__TASK REQUIREMENTS__. Nothing is to be left out; print all the entries exactly.

__Stored records__.
BEGIN

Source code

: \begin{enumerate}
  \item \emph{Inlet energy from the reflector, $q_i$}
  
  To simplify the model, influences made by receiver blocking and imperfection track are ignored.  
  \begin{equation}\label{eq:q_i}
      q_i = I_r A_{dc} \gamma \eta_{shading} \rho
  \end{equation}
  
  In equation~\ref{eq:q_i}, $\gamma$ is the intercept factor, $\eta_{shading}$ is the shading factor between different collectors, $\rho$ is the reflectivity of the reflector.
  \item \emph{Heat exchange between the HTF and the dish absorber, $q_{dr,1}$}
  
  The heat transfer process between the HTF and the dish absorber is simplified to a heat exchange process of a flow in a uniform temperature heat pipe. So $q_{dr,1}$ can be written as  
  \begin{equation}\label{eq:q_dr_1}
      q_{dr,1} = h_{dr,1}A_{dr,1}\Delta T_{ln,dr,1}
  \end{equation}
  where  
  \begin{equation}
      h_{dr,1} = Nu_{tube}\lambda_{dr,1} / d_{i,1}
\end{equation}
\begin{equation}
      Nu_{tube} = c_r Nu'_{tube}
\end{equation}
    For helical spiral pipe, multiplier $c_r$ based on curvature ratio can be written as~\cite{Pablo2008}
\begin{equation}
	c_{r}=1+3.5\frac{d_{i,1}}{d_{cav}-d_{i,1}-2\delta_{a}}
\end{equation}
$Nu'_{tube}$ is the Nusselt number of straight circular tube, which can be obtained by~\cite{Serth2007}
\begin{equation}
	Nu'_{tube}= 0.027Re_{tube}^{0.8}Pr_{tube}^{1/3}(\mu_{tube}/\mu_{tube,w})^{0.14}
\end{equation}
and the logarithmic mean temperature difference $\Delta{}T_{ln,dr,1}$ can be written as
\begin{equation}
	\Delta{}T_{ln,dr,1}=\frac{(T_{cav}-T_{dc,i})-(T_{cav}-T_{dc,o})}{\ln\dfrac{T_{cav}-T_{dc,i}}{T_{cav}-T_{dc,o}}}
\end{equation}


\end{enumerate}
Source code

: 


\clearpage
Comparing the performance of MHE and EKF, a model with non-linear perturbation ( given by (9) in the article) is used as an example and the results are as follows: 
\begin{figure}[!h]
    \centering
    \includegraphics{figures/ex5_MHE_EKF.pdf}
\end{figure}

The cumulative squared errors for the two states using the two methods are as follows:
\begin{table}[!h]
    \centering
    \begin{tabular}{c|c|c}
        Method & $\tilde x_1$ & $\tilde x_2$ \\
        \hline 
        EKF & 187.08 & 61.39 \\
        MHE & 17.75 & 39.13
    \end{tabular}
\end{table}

END

__ANSWER AREA__.
Source code

: \begin{enumerate}
  \item \emph{Inlet energy from the reflector, $q_i$}
  
  To simplify the model, influences made by receiver blocking and imperfection track are ignored.  
  \begin{equation}\label{eq:q_i}
      q_i = I_r A_{dc} \gamma \eta_{shading} \rho
  \end{equation}
  
  In equation~\ref{eq:q_i}, $\gamma$ is the intercept factor, $\eta_{shading}$ is the shading factor between different collectors, $\rho$ is the reflectivity of the reflector.
  \item \emph{Heat exchange between the HTF and the dish absorber, $q_{dr,1}$}
  
  The heat transfer process between the HTF and the dish absorber is simplified to a heat exchange process of a flow in a uniform temperature heat pipe. So $q_{dr,1}$ can be written as  
  \begin{equation}\label{eq:q_dr_1}
      q_{dr,1} = h_{dr,1}A_{dr,1}\Delta T_{ln,dr,1}
  \end{equation}
  where  
  \begin{equation}
      h_{dr,1} = Nu_{tube}\lambda_{dr,1} / d_{i,1}
\end{equation}
\begin{equation}
      Nu_{tube} = c_r Nu'_{tube}
\end{equation}
    For helical spiral pipe, multiplier $c_r$ based on curvature ratio can be written as~\cite{Pablo2008}
\begin{equation}
	c_{r}=1+3.5\frac{d_{i,1}}{d_{cav}-d_{i,1}-2\delta_{a}}
\end{equation}
$Nu'_{tube}$ is the Nusselt number of straight circular tube, which can be obtained by~\cite{Serth2007}
\begin{equation}
	Nu'_{tube}= 0.027Re_{tube}^{0.8}Pr_{tube}^{1/3}(\mu_{tube}/\mu_{tube,w})^{0.14}
\end{equation}
and the logarithmic mean temperature difference $\Delta{}T_{ln,dr,1}$ can be written as
\begin{equation}
	\Delta{}T_{ln,dr,1}=\frac{(T_{cav}-T_{dc,i})-(T_{cav}-T_{dc,o})}{\ln\dfrac{T_{cav}-T_{dc,i}}{T_{cav}-T_{dc,o}}}
\end{equation}


\end{enumerate}
Source code

: 


\clearpage
Comparing the performance of MHE and EKF, a model with non-linear perturbation ( given by (9) in the article) is used as an example and the results are as follows: 
\begin{figure}[!h]
    \centering
    \includegraphics{figures/ex5_MHE_EKF.pdf}
\end{figure}

The cumulative squared errors for the two states using the two methods are as follows:
\begin{table}[!h]
    \centering
    \begin{tabular}{c|c|c}
        Method & $\tilde x_1$ & $\tilde x_2$ \\
        \hline 
        EKF & 187.08 & 61.39 \\
        MHE & 17.75 & 39.13
    \end{tabular}
\end{table}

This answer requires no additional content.